Srick, Snow, Brick, Glass

What’s with the title? Well, that’s my weekend boiled down to four words.

What’s Srick? Well, it sounds much better than Sick and more accurately represents what I did. Srick is a swim and run combination workout. Friday made for a 3500 yard interval/pyramid speed workout, a quick liquid lunch (no, not the alcoholic kind) and then a 5.6 mile run. Learned quite a bit about timing my food that day. Luckily it was minor gastro-intenstinal (GI) gurgling, not anything involving backflow.

Saturday was a planned Brick, which is a bike and run combination workout. A brick is the normal transition during a triathlon of any length, running right after the bike. The purpose of a brick is to get the legs used to the quick change in types of leg muscle used between the two activities. Well, the weather changed that plan, with an inch or so of snow on the ground when I woke up, more coming in and icy roads. No sense in getting out with the stupid people.

Forget trainers or rollers. Those are a last resort. I can’t stand riding inside for much more than one hour and even that’s a stretch. Same thing with running. Boring. You can stick forks in my eyes and I’d find that more entertaining and worthwhile than riding or running inside.

So I flip-flopped my weekend workouts and Saturday became a rest day. Which I was ready for.

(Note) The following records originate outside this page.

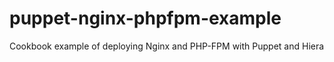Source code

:# puppet-nginx-phpfpm-example
Cookbook example of deploying Nginx and PHP-FPM with Puppet and Hiera
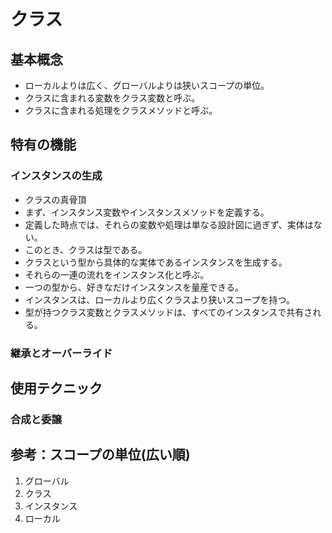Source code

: # クラス

## 基本概念
* ローカルよりは広く、グローバルよりは狭いスコープの単位。
* クラスに含まれる変数をクラス変数と呼ぶ。
* クラスに含まれる処理をクラスメソッドと呼ぶ。

## 特有の機能
### インスタンスの生成
* クラスの真骨頂
* まず、インスタンス変数やインスタンスメソッドを定義する。
* 定義した時点では、それらの変数や処理は単なる設計図に過ぎず、実体はない。
* このとき、クラスは型である。
* クラスという型から具体的な実体であるインスタンスを生成する。
* それらの一連の流れをインスタンス化と呼ぶ。
* 一つの型から、好きなだけインスタンスを量産できる。
* インスタンスは、ローカルより広くクラスより狭いスコープを持つ。
* 型が持つクラス変数とクラスメソッドは、すべてのインスタンスで共有される。

### 継承とオーバーライド


## 使用テクニック
### 合成と委譲

## 参考：スコープの単位(広い順)
1. グローバル
1. クラス
1. インスタンス
1. ローカル










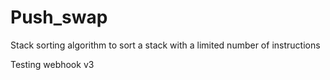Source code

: # Push_swap
Stack sorting algorithm to sort a stack with a limited number of instructions

Testing webhook v3
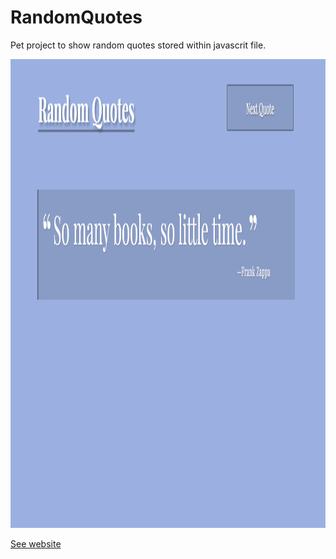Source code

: # RandomQuotes
Pet project to show random quotes stored within javascrit file.

<p align="center">
  <img src="https://github.com/ihorshvh/RandomQuotes/blob/main/index.png" width="950" height="750"/>
</p>

<a href="https://ihorshvh.github.io/RandomQuotes/">See website</a>
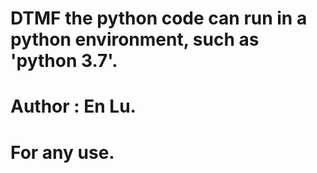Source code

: # DTMF the python code can run in a python environment, such as 'python 3.7'.
# Author : En Lu.
# For any use.

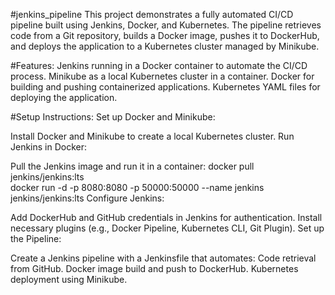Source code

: #jenkins_pipeline
This project demonstrates a fully automated CI/CD pipeline built using Jenkins, Docker, and Kubernetes. The pipeline retrieves code from a Git repository, builds a Docker image, pushes it to DockerHub, and deploys the application to a Kubernetes cluster managed by Minikube.

#Features:
Jenkins running in a Docker container to automate the CI/CD process.
Minikube as a local Kubernetes cluster in a container.
Docker for building and pushing containerized applications.
Kubernetes YAML files for deploying the application.

#Setup Instructions:
Set up Docker and Minikube:

Install Docker and Minikube to create a local Kubernetes cluster.
Run Jenkins in Docker:

Pull the Jenkins image and run it in a container:
docker pull jenkins/jenkins:lts  
docker run -d -p 8080:8080 -p 50000:50000 --name jenkins jenkins/jenkins:lts
Configure Jenkins:

Add DockerHub and GitHub credentials in Jenkins for authentication.
Install necessary plugins (e.g., Docker Pipeline, Kubernetes CLI, Git Plugin).
Set up the Pipeline:

Create a Jenkins pipeline with a Jenkinsfile that automates:
Code retrieval from GitHub.
Docker image build and push to DockerHub.
Kubernetes deployment using Minikube.
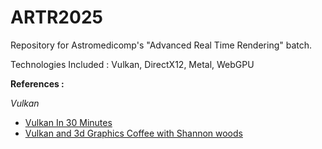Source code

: # ARTR2025

Repository for Astromedicomp's "Advanced Real Time Rendering" batch.

Technologies Included : Vulkan, DirectX12, Metal, WebGPU


**References :**

*Vulkan*
- [Vulkan In 30 Minutes](https://renderdoc.org/vulkan-in-30-minutes.html)
- [Vulkan and 3d Graphics Coffee with Shannon woods](https://developers.googleblog.com/en/learn-about-vulkan-and-3d-graphics-coffee-with-shannon-woods/)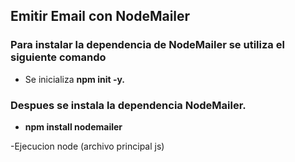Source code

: ## Emitir Email con NodeMailer
### Para instalar la dependencia de NodeMailer se utiliza el siguiente comando
* Se inicializa **npm init -y.**
### Despues se instala la dependencia NodeMailer.
* **npm install nodemailer**

-Ejecucion
node (archivo principal js)
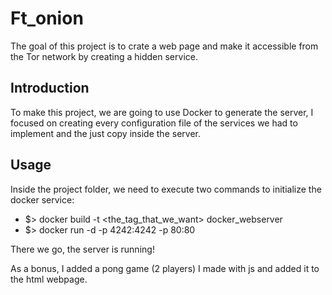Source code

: 
# Ft_onion

The goal of this project is to crate a web page and make it accessible from the Tor network by creating a hidden service.

## Introduction

To make this project, we are going to use Docker to generate the server, I focused on creating every configuration file of the services we had to implement and the just copy inside the server.

## Usage

Inside the project folder, we need to execute two commands to initialize the docker service:
- $> docker build -t <the_tag_that_we_want> docker_webserver
- $> docker run -d -p 4242:4242 -p 80:80 <tag>

There we go, the server is running!

As a bonus, I added a pong game (2 players) I made with js and added it to the html webpage.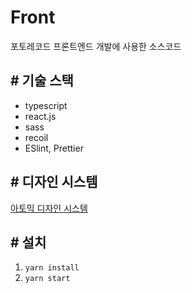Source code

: # Front

포토레코드 프론트엔드 개발에 사용한 소스코드

<!-- # URL

- [Production jalsani.web.app](https://jalsani.web.app)
- [Development dev-jalsani.web.app](https://dev-jalsani.web.app)
- [Storybook](https://www.chromatic.com/build?appId=64478c54dc454eb1a58ea50c) -->

## # 기술 스택

- typescript
- react.js
- sass
- recoil
- ESlint, Prettier

## # 디자인 시스템

[아토믹 디자인 시스템](https://atomicdesign.bradfrost.com/chapter-2/)

## # 설치

1. `yarn install`
2. `yarn start`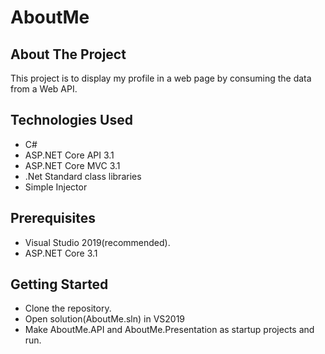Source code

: # AboutMe

<!-- ABOUT THE PROJECT -->
## About The Project

This project is to display my profile in a web page by consuming the data from a Web API.

## Technologies Used

* C#
* ASP.NET Core API 3.1
* ASP.NET Core MVC 3.1
* .Net Standard class libraries
* Simple Injector


<!-- GETTING STARTED -->
## Prerequisites

* Visual Studio 2019(recommended).
* ASP.NET Core 3.1

## Getting Started

* Clone the repository.
* Open solution(AboutMe.sln) in VS2019
* Make AboutMe.API and AboutMe.Presentation as startup projects and run.
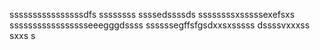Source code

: ssssssssssssssssdfs
ssssssss
ssssedssssds
ssssssssxsssssexefsxs
ssssssssssssssssseeegggdssss
ssssssegffsfgsdxxsxsssss
dssssvxxxss
sxxs
s
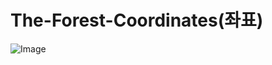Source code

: # The-Forest-Coordinates(좌표)


![Image](https://media.discordapp.net/attachments/900688177675792464/929004555398680646/unknown.png)
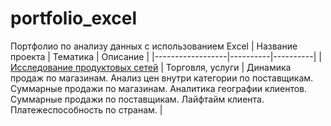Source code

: # portfolio_excel
Портфолио по анализу данных с использованием Excel
| Название проекта | Тематика | Описание |
|------------------|----------|----------|
| [Исследование продуктовых сетей](https://github.com/vladiknyaz/portfolio_excel/tree/b9db23245fcbe5ead981c1a14944cbb0bff4c6a2) | Торговля, услуги | Динамика продаж по магазинам. Анализ цен внутри категории по поставщикам. Суммарные продажи по магазинам. Аналитика географии клиентов. Суммарные продажи по поставщикам. Лайфтайм клиента. Платежеспособность по странам. |
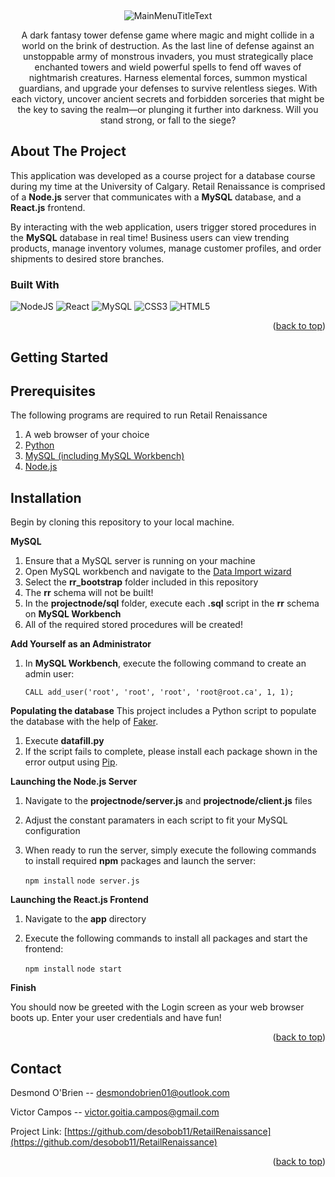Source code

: 
<a id="readme-top"></a>





<br />
<div align="center">
  <a href="https://github.com/NickSavino/SiegeAndSorcery">
  </a>
  

![MainMenuTitleText](https://github.com/user-attachments/assets/8451ba9a-ef8c-416f-abc7-0281a5f1976f)



  <p align="center">
A dark fantasy tower defense game where magic and might collide in a world on the brink of destruction. As the last line of defense against an unstoppable army of monstrous invaders, you must strategically place enchanted towers and wield powerful spells to fend off waves of nightmarish creatures. Harness elemental forces, summon mystical guardians, and upgrade your defenses to survive relentless sieges. With each victory, uncover ancient secrets and forbidden sorceries that might be the key to saving the realm—or plunging it further into darkness. Will you stand strong, or fall to the siege?
  </p>
</div>





## About The Project

This application was developed as a course project for a database course during my time at the University of Calgary. Retail Renaissance is comprised of a **Node.js** server that communicates with a **MySQL** database, and a **React.js** frontend.

By interacting with the web application, users trigger stored procedures in the **MySQL** database in real time! Business users can view trending products, manage inventory volumes, manage customer profiles, and order shipments to desired store branches.

### Built With

![NodeJS](https://img.shields.io/badge/node.js-6DA55F?style=for-the-badge&logo=node.js&logoColor=white)
![React](https://img.shields.io/badge/react-%2320232a.svg?style=for-the-badge&logo=react&logoColor=%2361DAFB)
![MySQL](https://img.shields.io/badge/mysql-4479A1.svg?style=for-the-badge&logo=mysql&logoColor=white)
![CSS3](https://img.shields.io/badge/css3-%231572B6.svg?style=for-the-badge&logo=css3&logoColor=white)
![HTML5](https://img.shields.io/badge/html5-%23E34F26.svg?style=for-the-badge&logo=html5&logoColor=white)

<p align="right">(<a href="#readme-top">back to top</a>)</p>




## Getting Started


## Prerequisites

The following programs are required to run Retail Renaissance

1. A web browser of your choice
2. [Python](https://www.python.org/downloads/)
3. [MySQL (including MySQL Workbench)](https://dev.mysql.com/downloads/workbench/)
4. [Node.js](https://nodejs.org/en)

## Installation

Begin by cloning this repository to your local machine.

**MySQL**
1. Ensure that a MySQL server is running on your machine
2. Open MySQL workbench and navigate to the [Data Import wizard](https://dev.mysql.com/doc/workbench/en/wb-admin-export-import-management.html)
3. Select the **rr_bootstrap** folder included in this repository
4. The **rr** schema will not be built!
5. In the **projectnode/sql** folder, execute each **.sql** script in the **rr** schema on **MySQL Workbench**
6. All of the required stored procedures will be created!

**Add Yourself as an Administrator**
1. In **MySQL Workbench**, execute the following command to create an admin user:

    `CALL add_user('root', 'root', 'root', 'root@root.ca', 1, 1);`

**Populating the database**
This project includes a Python script to populate the database with the help of [Faker](https://faker.readthedocs.io/en/master/).
1. Execute **datafill.py**
2. If the script fails to complete, please install each package shown in the error output using [Pip](https://pypi.org/project/pip/).

**Launching the Node.js Server**
1. Navigate to the **projectnode/server.js** and **projectnode/client.js** files
2. Adjust the constant paramaters in each script to fit your MySQL configuration
3. When ready to run the server, simply execute the following commands to install required **npm** packages and launch the server:

    `npm install`
    `node server.js`

**Launching the React.js Frontend**
1. Navigate to the **app** directory
2. Execute the following commands to install all packages and start the frontend:

    `npm install`
    `node start`

**Finish**

You should now be greeted with the Login screen as your web browser boots up. Enter your user credentials and have fun!
<p align="right">(<a href="#readme-top">back to top</a>)</p>







## Contact

Desmond O'Brien -- desmondobrien01@outlook.com

Victor Campos -- victor.goitia.campos@gmail.com 


Project Link: [https://github.com/desobob11/RetailRenaissance](https://github.com/desobob11/RetailRenaissance)

<p align="right">(<a href="#readme-top">back to top</a>)</p>

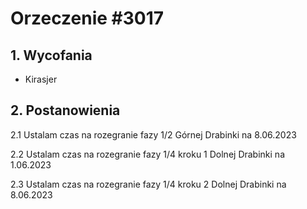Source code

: # Orzeczenie #3017

## 1. Wycofania
- Kirasjer
## 2. Postanowienia
2.1 Ustalam czas na rozegranie fazy 1/2 Górnej Drabinki na 8.06.2023

2.2 Ustalam czas na rozegranie fazy 1/4 kroku 1 Dolnej Drabinki na 1.06.2023

2.3 Ustalam czas na rozegranie fazy 1/4 kroku 2 Dolnej Drabinki na 8.06.2023
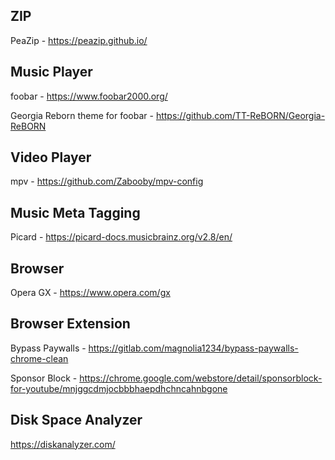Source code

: ## ZIP

PeaZip - https://peazip.github.io/

## Music Player

foobar - https://www.foobar2000.org/

Georgia Reborn theme for foobar - https://github.com/TT-ReBORN/Georgia-ReBORN

## Video Player

mpv - https://github.com/Zabooby/mpv-config

## Music Meta Tagging

Picard - https://picard-docs.musicbrainz.org/v2.8/en/

## Browser 

Opera GX - https://www.opera.com/gx

## Browser Extension

Bypass Paywalls - https://gitlab.com/magnolia1234/bypass-paywalls-chrome-clean

Sponsor Block - https://chrome.google.com/webstore/detail/sponsorblock-for-youtube/mnjggcdmjocbbbhaepdhchncahnbgone

## Disk Space Analyzer

https://diskanalyzer.com/
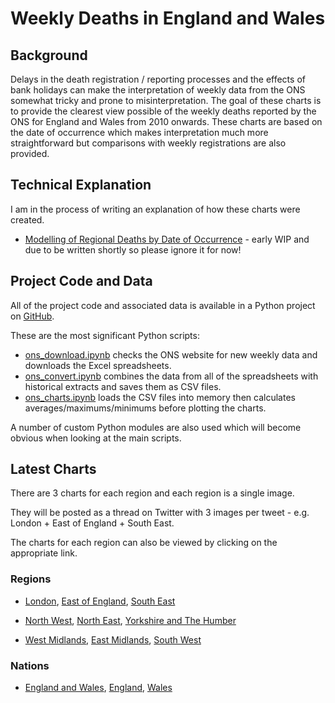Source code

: # Weekly Deaths in England and Wales

## Background

Delays in the death registration / reporting processes and the effects of bank holidays can make the interpretation of weekly data from the ONS somewhat tricky and prone to misinterpretation. The goal of these charts is to provide the clearest view possible of the weekly deaths reported by the ONS for England and Wales from 2010 onwards. These charts are based on the date of occurrence which makes interpretation much more straightforward but comparisons with weekly registrations are also provided.



## Technical Explanation

I am in the process of writing an explanation of how these charts were created.

- [Modelling of Regional Deaths by Date of Occurrence](../modelling-regional-occurrences/README.md) - early WIP and due to be written shortly so please ignore it for now!



## Project Code and Data

All of the project code and associated data is available in a Python project on [GitHub](https://github.com/Logiqx/covid-stats).

These are the most significant Python scripts:

- [ons_download.ipynb](https://github.com/Logiqx/covid-stats/blob/master/python/ons_download.ipynb) checks the ONS website for new weekly data and downloads the Excel spreadsheets.
- [ons_convert.ipynb](https://github.com/Logiqx/covid-stats/blob/master/python/ons_convert.ipynb) combines the data from all of the spreadsheets with historical extracts and saves them as CSV files.
- [ons_charts.ipynb](https://github.com/Logiqx/covid-stats/blob/master/python/ons_charts.ipynb) loads the CSV files into memory then calculates averages/maximums/minimums before plotting the charts.

A number of custom Python modules are also used which will become obvious when looking at the main scripts.



## Latest Charts

There are 3 charts for each region and each region is a single image.

They will be posted as a thread on Twitter with 3 images per tweet - e.g. London + East of England + South East.

The charts for each region can also be viewed by clicking on the appropriate link.

### Regions

- [London](london.png), [East of England](east_england.png), [South East](south_east.png)

- [North West](north_west.png), [North East](north_east.png), [Yorkshire and The Humber](yorkshire_humber.png)

- [West Midlands](west_midlands.png), [East Midlands](east_midlands.png), [South West](south_west.png)


### Nations

- [England and Wales](england_wales.png), [England](england.png), [Wales](wales.png)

Sunday was the Brick. Nothing like slogging into a stiff, cold headwind for an hour with snotcicles freezing on your cheeks. But the beauty of that is turning around and getting that stiff, warm tailwind. Flying through the sunny countryside with a strong tailwind really makes for an enjoyable ride, except for dodging the ice patches that are hidden in the shade while flying through a curve at 25 mph.

That covers the first three words. The fourth was a very pleasant surprise, sprung on me by my lovely bride.

We had the immense pleasure of 9th row seats, front and slightly off-center, for a wonderful retrospective performance by the Philip Glass Ensemble (PGE). For those of you who don’t know who Philip Glass is, you’ll likely be familiar with his works. I was first introduced to him, as a teenager, when I saw a screening of the first of Godfrey Reggio‘s “-qatsi” movies, Koyaanisqatsi.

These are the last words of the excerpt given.